WORK REQUIRED
In the entries below, spot each line with the word "остаётся" and copy it.

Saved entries
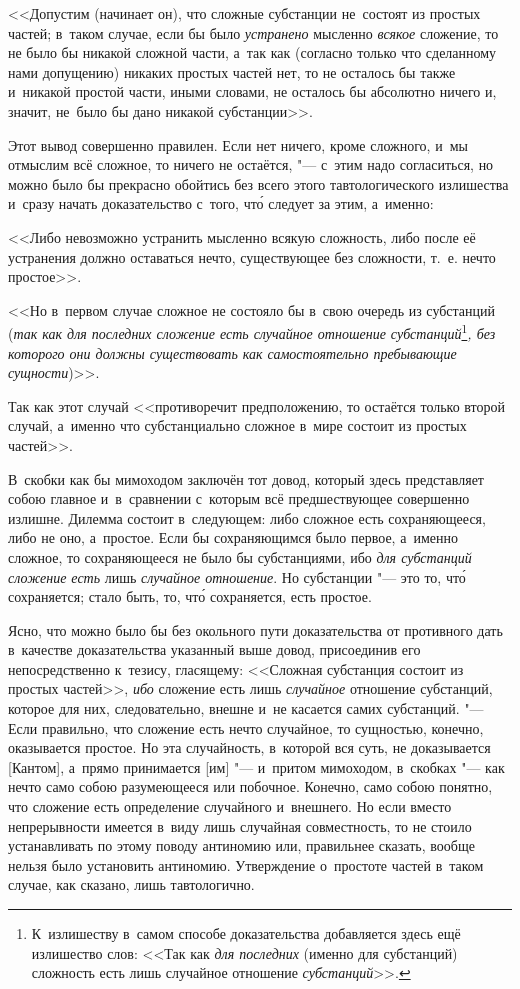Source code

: <<Допустим (начинает он), что сложные субстанции не~состоят из простых частей;
в~таком случае, если бы было {\em устранено} мысленно {\em всякое} сложение, то
не было бы никакой сложной части, а~так как (согласно только что сделанному
нами допущению) никаких простых частей нет, то не осталось бы также и~никакой
простой части, иными словами, не осталось бы абсолютно ничего и, значит,
не~было бы дано никакой субстанции>>.

Этот вывод совершенно правилен. Если нет ничего, кроме сложного, и~мы
отмыслим всё сложное, то ничего не остаётся, "--- с~этим надо согласиться, но
можно было бы прекрасно обойтись без всего этого тавтологического излишества
и~сразу начать доказательство с~того, чт\'{о} следует за этим, а~именно:

<<Либо невозможно устранить мысленно всякую сложность, либо после её устранения
должно оставаться нечто, существующее без сложности, т.~е. нечто простое>>.

<<Но в~первом случае сложное не состояло бы в~свою очередь из субстанций
({\em так как для последних сложение есть случайное
отношение субстанций}\footnote{К~излишеству в~самом способе
доказательства добавляется здесь ещё излишество слов: <<Так как
{\em для последних} (именно для субстанций) сложность есть лишь случайное
отношение {\em субстанций}>>.}{\em , без которого они должны
существовать как самостоятельно пребывающие сущности})>>.

Так как этот случай <<противоречит предположению, то остаётся
только второй случай, а~именно что субстанциально
сложное в~мире состоит из простых частей>>.

В~скобки как бы мимоходом заключён тот довод, который здесь представляет
собою главное и~в~сравнении с~которым всё предшествующее совершенно излишне.
Дилемма состоит в~следующем: либо сложное есть сохраняющееся, либо не оно,
а~простое. Если бы сохраняющимся было первое, а~именно сложное,
то сохраняющееся не было бы субстанциями, ибо {\em для субстанций
сложение есть} лишь {\em случайное отношение}. Но субстанции "--- это то,
чт\'{о} сохраняется; стало быть, то, чт\'{о} сохраняется, есть простое.

Ясно, что можно было бы без окольного пути доказательства от противного дать
в~качестве доказательства указанный выше довод, присоединив его
непосредственно к~тезису, гласящему: <<Сложная субстанция состоит из простых
частей>>, {\em ибо} сложение есть лишь {\em случайное} отношение субстанций,
которое для них, следовательно, внешне и~не касается самих субстанций. "---
Если правильно, что сложение есть нечто случайное, то сущностью, конечно,
оказывается простое. Но эта случайность, в~которой вся суть, не доказывается
[Кантом], а~прямо принимается [им] "--- и~притом мимоходом, в~скобках "--- как
нечто само собою разумеющееся или побочное. Конечно, само собою понятно, что
сложение есть определение случайного и~внешнего. Но если вместо непрерывности
имеется в~виду лишь случайная совместность, то не стоило устанавливать
по этому поводу антиномию или, правильнее сказать, вообще нельзя было
установить антиномию. Утверждение о~простоте частей в~таком случае,
как сказано, лишь тавтологично.

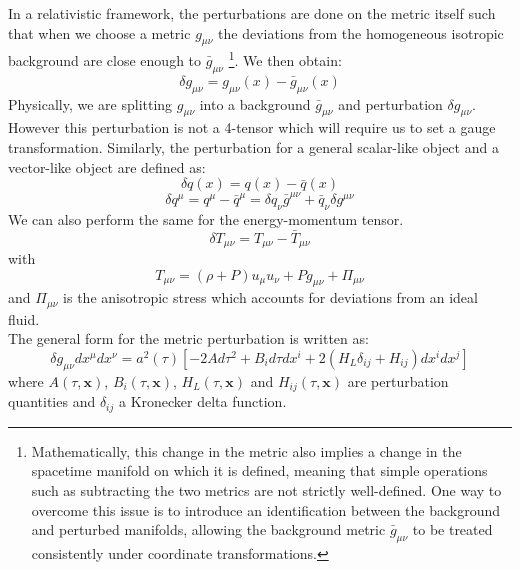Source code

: In a relativistic framework, the perturbations are done on the metric itself such that when we choose a metric $g_{\mu \nu}$ the deviations from the homogeneous isotropic 
background are close enough to $\bar{g}_{\mu \nu}$
\footnote{Mathematically, this change in the metric also implies a change 
in the spacetime manifold on which it is defined, meaning that simple operations such as subtracting the two metrics are not strictly well-defined. 
One way to overcome this issue is to introduce an identification between the background and perturbed manifolds, allowing the background 
metric $\bar{g}_{\mu\nu}$ to be treated consistently under coordinate transformations.}. 
We then obtain:
\begin{equation}
    \delta g_{\mu \nu} = g_{\mu \nu}(x) - \bar{g}_{\mu \nu}(x)
\end{equation} 
Physically, we are splitting $g_{\mu \nu}$ into a background $\bar{g}_{\mu \nu}$ and perturbation $ \delta g_{\mu \nu}$. However this perturbation is not a 4-tensor which will 
require us to set a gauge transformation. Similarly, the perturbation for a general scalar-like object and a vector-like object are defined as:
\begin{equation}
    \delta q(x) = q(x) - \bar{q}(x)
\end{equation}
\begin{equation}
    \delta q^{\mu} = q^{\mu} - \bar{q}^{\mu} = \delta q_{\nu} \bar{g}^{\mu \nu} + \bar{q}_{\nu} \delta g^{\mu \nu}
\end{equation}
We can also perform the same for the energy-momentum tensor.
\begin{equation}
    \delta T_{\mu \nu} = T_{\mu \nu} - \bar{T}_{\mu \nu}
\end{equation}
with 
\begin{equation}
    T_{\mu \nu} = (\rho + P)u_{\mu}u_{\nu} + P g_{\mu \nu} + \Pi_{\mu \nu}
\end{equation}
and $\Pi_{\mu \nu}$ is the anisotropic stress which accounts for deviations from an ideal fluid. \\

The general form for the metric perturbation is written as:
\begin{equation}
    \delta g_{\mu \nu} dx^{\mu} dx^{\nu} = a^2(\tau)\left[ -2A d\tau^2 + B_i d\tau dx^i + 2(H_L \delta_{ij} + H_{ij})dx^i dx^j \right]
\end{equation}
where $A(\tau, \mathbf{x})$, $B_i(\tau, \mathbf{x})$, $H_L(\tau, \mathbf{x})$ and $H_{ij}(\tau, \mathbf{x})$ are perturbation quantities and $\delta_{ij}$ a Kronecker delta function.\\

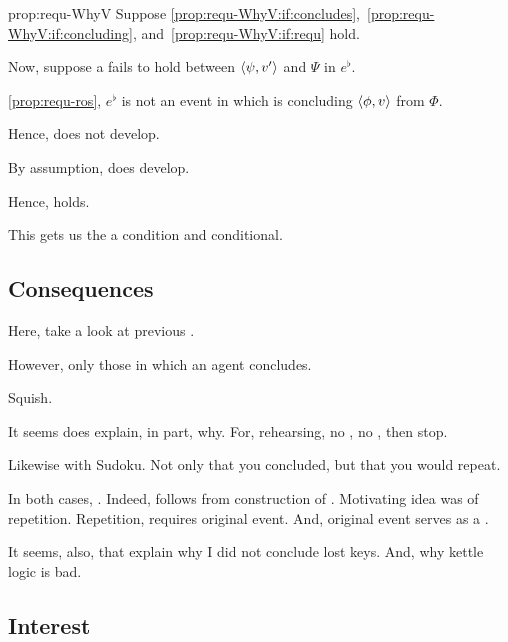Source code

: \begin{note}
  \begin{argument}{prop:requ-WhyV}
    Suppose \ref{prop:requ-WhyV:if:concludes},~\ref{prop:requ-WhyV:if:concluding}, and~\ref{prop:requ-WhyV:if:requ} hold.

    Now, suppose a \ros{} fails to hold between \(\langle \psi, v' \rangle\) and \(\Psi\) in \(e^{\flat}\).

    \autoref{prop:requ-ros}, \(e^{\flat}\) is not an event in which \vAgent{} is concluding \(\langle \phi, v \rangle\) from \(\Phi\).

    Hence, does not develop.

    By assumption, does develop.

    Hence, \ros{} holds.

    This gets us the a condition and conditional.
  \end{argument}
\end{note}

\subsection{Consequences}
\label{sec:consequences}

\begin{note}
  Here, take a look at previous .

  However, only those in which an agent concludes.
\end{note}

\begin{note}
  Squish.

  It seems does explain, in part, why.
  For, rehearsing, no \ros{}, no \fc{}, then stop.

  Likewise with Sudoku.
  Not only that you concluded, but that you would repeat.
\end{note}

\begin{note}
  In both cases, \wit{}.
  Indeed, \wit{} follows from construction of .
  Motivating idea was of repetition.
  Repetition, requires original event.
  And, original event serves as a \wit{}.
\end{note}

\begin{note}
  It seems, also, that explain why I did not conclude lost keys.
  And, why kettle logic is bad.
\end{note}

\subsection{Interest}
\label{sec:interest}

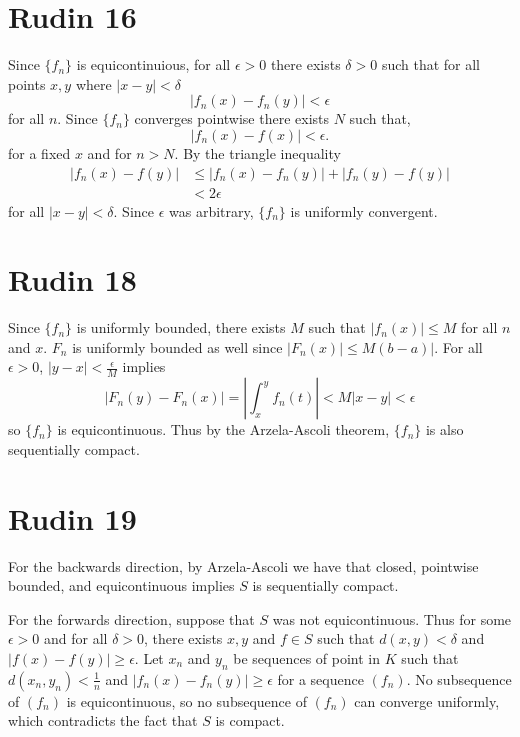 \documentclass{article}
\begin{document}
\section*{Rudin 16}
Since $\{f_n\}$ is equicontinuious,
for all $\epsilon > 0$ there exists $\delta > 0$ such that
for all points $x, y$ where $|x-y| < \delta$ 
\[
	|f_n(x) - f_n(y)| < \epsilon
\]
for all $n$.
Since $\{f_n\}$ converges pointwise there exists $N$ such that,
\[
	|f_n(x) - f(x)| < \epsilon.
\]
for a fixed $x$ and for $n > N$.
By the triangle inequality 
\begin{align*}
	|f_n(x) - f(y)| &\leq |f_n(x) - f_n(y)| + |f_n(y) - f(y)| \\
	&< 2\epsilon
\end{align*}
for all $|x-y| < \delta$.
Since $\epsilon$ was arbitrary, $\{f_n\}$ is uniformly convergent.
\newpage 

\section*{Rudin 18}
Since $\{f_n\}$ is uniformly bounded, there exists $M$ such that $|f_n(x)| \leq M$
for all $n$ and $x$.
$F_n$ is uniformly bounded as well since $|F_n(x)| \leq M(b-a)|$.
For all $\epsilon > 0$, $|y-x| < \frac{\epsilon}{M}$ implies 
\[
	|F_n(y) - F_n(x)| = \left|\int_x^y f_n(t)\right| < M|x-y| <\epsilon
\]
so $\{f_n\}$ is equicontinuous.
Thus by the Arzela-Ascoli theorem, $\{f_n\}$ is also sequentially compact.
\newpage 

\section*{Rudin 19}
For the backwards direction, by Arzela-Ascoli we have that 
closed, pointwise bounded, and equicontinuous implies 
$S$ is sequentially compact.

For the forwards direction, suppose that $S$ was not equicontinuous.
Thus for some $\epsilon > 0$ and for all $\delta > 0$,
there exists $x, y$ and $f \in S$ such that $d(x,y) < \delta$
and $|f(x) - f(y)| \geq \epsilon$.
Let $x_n$ and $y_n$ be sequences of point in $K$
such that $d(x_n, y_n) < \frac{1}{n}$ and $|f_n(x) - f_n(y)| \geq \epsilon$
for a sequence $(f_n)$.
No subsequence of $(f_n)$ is equicontinuous,
so no subsequence of $(f_n)$ can converge uniformly,
which contradicts the fact that $S$ is compact.




\newpage




\end{document}
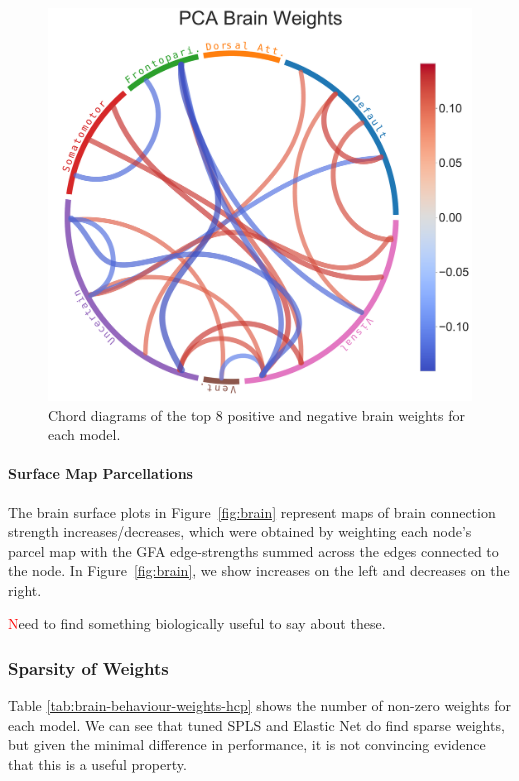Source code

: \begin{figure}
\includegraphics[width=0.49\linewidth]{figures/hcp/PCA brain weights}
\caption{Chord diagrams of the top 8 positive and negative brain \gls{weights} for each model.}\label{fig:chord_weights}
\end{figure}

\paragraph{Surface Map Parcellations}
The brain surface plots in Figure~\ref{fig:brain} represent maps of brain connection strength increases/decreases, which
were obtained by weighting each node’s parcel map with the GFA edge-strengths summed across the edges
connected to the node.
In Figure~\ref{fig:brain}, we show increases on the left and decreases on the right.

\textcolor{red} Need to find something biologically useful to say about these.
%

\subsubsection{Sparsity of Weights}

Table \ref{tab:brain-behaviour-weights-hcp} shows the number of non-zero \gls{weights} for each model.
We can see that tuned SPLS and Elastic Net do find sparse weights, but given the minimal difference in performance, it is not convincing evidence that this is a useful property.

TASK RESPONSE
отмыслим всё сложное, то ничего не остаётся, "--- с~этим надо согласиться, но
Так как этот случай <<противоречит предположению, то остаётся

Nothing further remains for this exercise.